Quel succès ? L’éditorial de Brian Myles.
Le Grand Prix de Formule E relève-t-il de l’échec cuisant ou du succès «hors de toute attente» décrit par le maire Denis Coderre? La vérité est entre les deux. Il faut mettre des lunettes roses pour voir cette course comme un succès sur toute la ligne. Les citoyens et les commerçants de Ville-Marie, enclavés contre leur gré dans les derniers jours, y verront surtout un manque d’écoute du maire. Son intransigeance le suivra dans une autre course, électorale celle-là, dès l’automne.
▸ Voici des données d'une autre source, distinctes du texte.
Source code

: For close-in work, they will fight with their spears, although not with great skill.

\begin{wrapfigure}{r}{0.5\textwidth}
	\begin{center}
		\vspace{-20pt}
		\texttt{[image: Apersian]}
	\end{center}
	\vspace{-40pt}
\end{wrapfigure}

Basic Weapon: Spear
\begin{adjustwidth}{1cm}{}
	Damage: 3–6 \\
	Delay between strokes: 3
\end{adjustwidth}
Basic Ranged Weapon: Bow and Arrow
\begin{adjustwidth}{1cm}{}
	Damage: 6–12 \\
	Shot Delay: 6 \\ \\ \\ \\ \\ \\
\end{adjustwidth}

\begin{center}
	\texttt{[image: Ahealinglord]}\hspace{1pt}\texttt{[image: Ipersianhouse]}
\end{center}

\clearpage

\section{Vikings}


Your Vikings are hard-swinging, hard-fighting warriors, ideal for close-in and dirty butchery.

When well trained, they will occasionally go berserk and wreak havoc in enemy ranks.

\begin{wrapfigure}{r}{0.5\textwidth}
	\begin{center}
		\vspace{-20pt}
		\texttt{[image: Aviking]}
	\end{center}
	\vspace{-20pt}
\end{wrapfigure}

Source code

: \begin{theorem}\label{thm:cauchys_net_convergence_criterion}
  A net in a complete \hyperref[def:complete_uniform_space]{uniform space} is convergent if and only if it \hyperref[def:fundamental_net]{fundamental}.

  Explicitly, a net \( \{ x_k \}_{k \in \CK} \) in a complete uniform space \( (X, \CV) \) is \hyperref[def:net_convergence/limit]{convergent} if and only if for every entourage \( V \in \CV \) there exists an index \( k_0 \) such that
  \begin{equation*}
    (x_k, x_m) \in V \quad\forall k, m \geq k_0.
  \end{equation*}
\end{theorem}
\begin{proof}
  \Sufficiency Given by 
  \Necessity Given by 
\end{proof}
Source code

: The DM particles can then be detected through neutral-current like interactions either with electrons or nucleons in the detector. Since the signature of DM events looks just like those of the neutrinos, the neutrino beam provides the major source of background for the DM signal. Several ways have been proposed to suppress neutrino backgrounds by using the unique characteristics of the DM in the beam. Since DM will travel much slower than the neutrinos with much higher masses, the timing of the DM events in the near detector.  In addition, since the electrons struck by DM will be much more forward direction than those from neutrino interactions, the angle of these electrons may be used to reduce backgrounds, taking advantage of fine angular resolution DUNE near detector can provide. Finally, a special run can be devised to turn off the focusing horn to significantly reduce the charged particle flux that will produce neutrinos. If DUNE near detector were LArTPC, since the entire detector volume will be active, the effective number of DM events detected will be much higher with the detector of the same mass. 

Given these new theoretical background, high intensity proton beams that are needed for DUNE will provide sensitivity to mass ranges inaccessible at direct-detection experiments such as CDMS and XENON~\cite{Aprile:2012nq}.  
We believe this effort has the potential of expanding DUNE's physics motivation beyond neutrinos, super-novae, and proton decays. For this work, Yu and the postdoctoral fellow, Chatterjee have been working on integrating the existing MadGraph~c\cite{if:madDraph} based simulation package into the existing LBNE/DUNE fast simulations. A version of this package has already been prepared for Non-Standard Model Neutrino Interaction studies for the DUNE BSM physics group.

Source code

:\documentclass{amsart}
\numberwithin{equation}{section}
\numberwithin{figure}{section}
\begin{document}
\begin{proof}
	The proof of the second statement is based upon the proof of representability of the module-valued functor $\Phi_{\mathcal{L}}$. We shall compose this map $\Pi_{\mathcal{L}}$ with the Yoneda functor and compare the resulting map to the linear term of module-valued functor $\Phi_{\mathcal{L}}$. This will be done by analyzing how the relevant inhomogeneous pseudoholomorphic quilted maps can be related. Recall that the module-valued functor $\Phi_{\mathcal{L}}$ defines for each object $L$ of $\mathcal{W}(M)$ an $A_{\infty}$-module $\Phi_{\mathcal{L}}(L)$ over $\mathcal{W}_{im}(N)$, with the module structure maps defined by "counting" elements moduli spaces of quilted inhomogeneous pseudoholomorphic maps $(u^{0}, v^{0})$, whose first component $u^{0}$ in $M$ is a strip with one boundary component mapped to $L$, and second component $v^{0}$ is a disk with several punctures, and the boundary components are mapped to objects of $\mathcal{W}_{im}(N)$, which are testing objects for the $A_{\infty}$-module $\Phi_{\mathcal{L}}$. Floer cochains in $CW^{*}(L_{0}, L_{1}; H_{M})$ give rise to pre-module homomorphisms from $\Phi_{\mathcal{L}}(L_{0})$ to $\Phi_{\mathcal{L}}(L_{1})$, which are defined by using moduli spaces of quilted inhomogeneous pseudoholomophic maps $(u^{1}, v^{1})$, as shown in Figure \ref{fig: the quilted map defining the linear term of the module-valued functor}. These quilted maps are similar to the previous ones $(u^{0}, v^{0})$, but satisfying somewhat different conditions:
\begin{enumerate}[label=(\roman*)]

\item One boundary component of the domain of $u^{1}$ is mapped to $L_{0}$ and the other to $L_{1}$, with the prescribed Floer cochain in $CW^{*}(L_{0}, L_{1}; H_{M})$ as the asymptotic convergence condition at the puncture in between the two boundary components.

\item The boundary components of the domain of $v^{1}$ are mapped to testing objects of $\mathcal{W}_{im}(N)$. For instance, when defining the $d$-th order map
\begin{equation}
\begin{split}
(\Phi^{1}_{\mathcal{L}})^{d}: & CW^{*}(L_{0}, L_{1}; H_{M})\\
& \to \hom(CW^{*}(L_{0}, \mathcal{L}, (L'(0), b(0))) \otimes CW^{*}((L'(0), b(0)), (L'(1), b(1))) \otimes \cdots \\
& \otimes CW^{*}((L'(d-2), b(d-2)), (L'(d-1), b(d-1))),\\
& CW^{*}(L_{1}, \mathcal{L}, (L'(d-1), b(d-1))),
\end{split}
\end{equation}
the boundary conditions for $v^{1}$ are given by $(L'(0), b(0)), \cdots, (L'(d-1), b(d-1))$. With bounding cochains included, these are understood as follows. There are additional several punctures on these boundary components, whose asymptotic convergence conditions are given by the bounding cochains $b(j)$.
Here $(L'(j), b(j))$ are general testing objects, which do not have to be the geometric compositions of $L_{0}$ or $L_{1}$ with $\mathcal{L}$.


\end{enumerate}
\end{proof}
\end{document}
Le succès ne peut se mesurer au seul enthousiasme des promoteurs. Il faudrait une base factuelle pour apprécier la valeur de cet événement qui a coûté 24 millions de dollars à la Ville de Montréal.
Le vice-président et directeur général d’Evenko, Jacques Aubé, a fourni un bilan incomplet : 45 000 personnes ont visité le site durant le week-end. Ils ont bu 70 000 bières, la belle affaire! Mais il a refusé de dire combien de personnes avaient bel et bien payé leur billet. Impossible de savoir également si l’organisateur de l’événement, l’OBNL Montréal c’est électrique, a utilisé la marge de crédit de 10 millions cautionnée par la Ville.
Cette absence de transparence incite à la plus grande prudence. La Ville en a-t-elle pour son argent ? C’est discutable.
Il y a peut-être une place pour la Formule E à Montréal, à la condition expresse que M. Coderre et les promoteurs tirent quelques leçons de la première édition. Le maire accepterait-il que le circuit soit aménagé au pied de sa résidence et de subir les irritants associés au montage et au démontage du circuit? Poser la question, c’est y répondre. Il est vrai que l’expectative de quiétude est moins grande lorsqu’on choisit d’habiter le centre-ville d’une métropole. L’appel au sacrifice que le maire a adressé aux Montréalais est insufflant. L’empathie, la planification de l’événement et la mitigation des irritants pour les citoyens sont les clés de l’adhésion des Montréalais.
Enfin, il faudra en revenir avec ces liens de causalité improbables qui confèrent à la tenue d’une course de voitures électriques en milieu urbain un effet d’entraînement sur l’électrification des transports. Le virage vert en matière de transports exige des investissements massifs et une planification à l’échelle de l’agglomération, au sein de laquelle le parc automobile augmente plus vite que la population. Même dans un monde utopique au tout électrique, ces problèmes de congestion et de mobilité resteraient entiers.
La densification de la trame urbaine et l’amélioration des transports en commun et actifs constituent des enjeux nettement plus importants que l’électrification sans but, dans le mirage festif.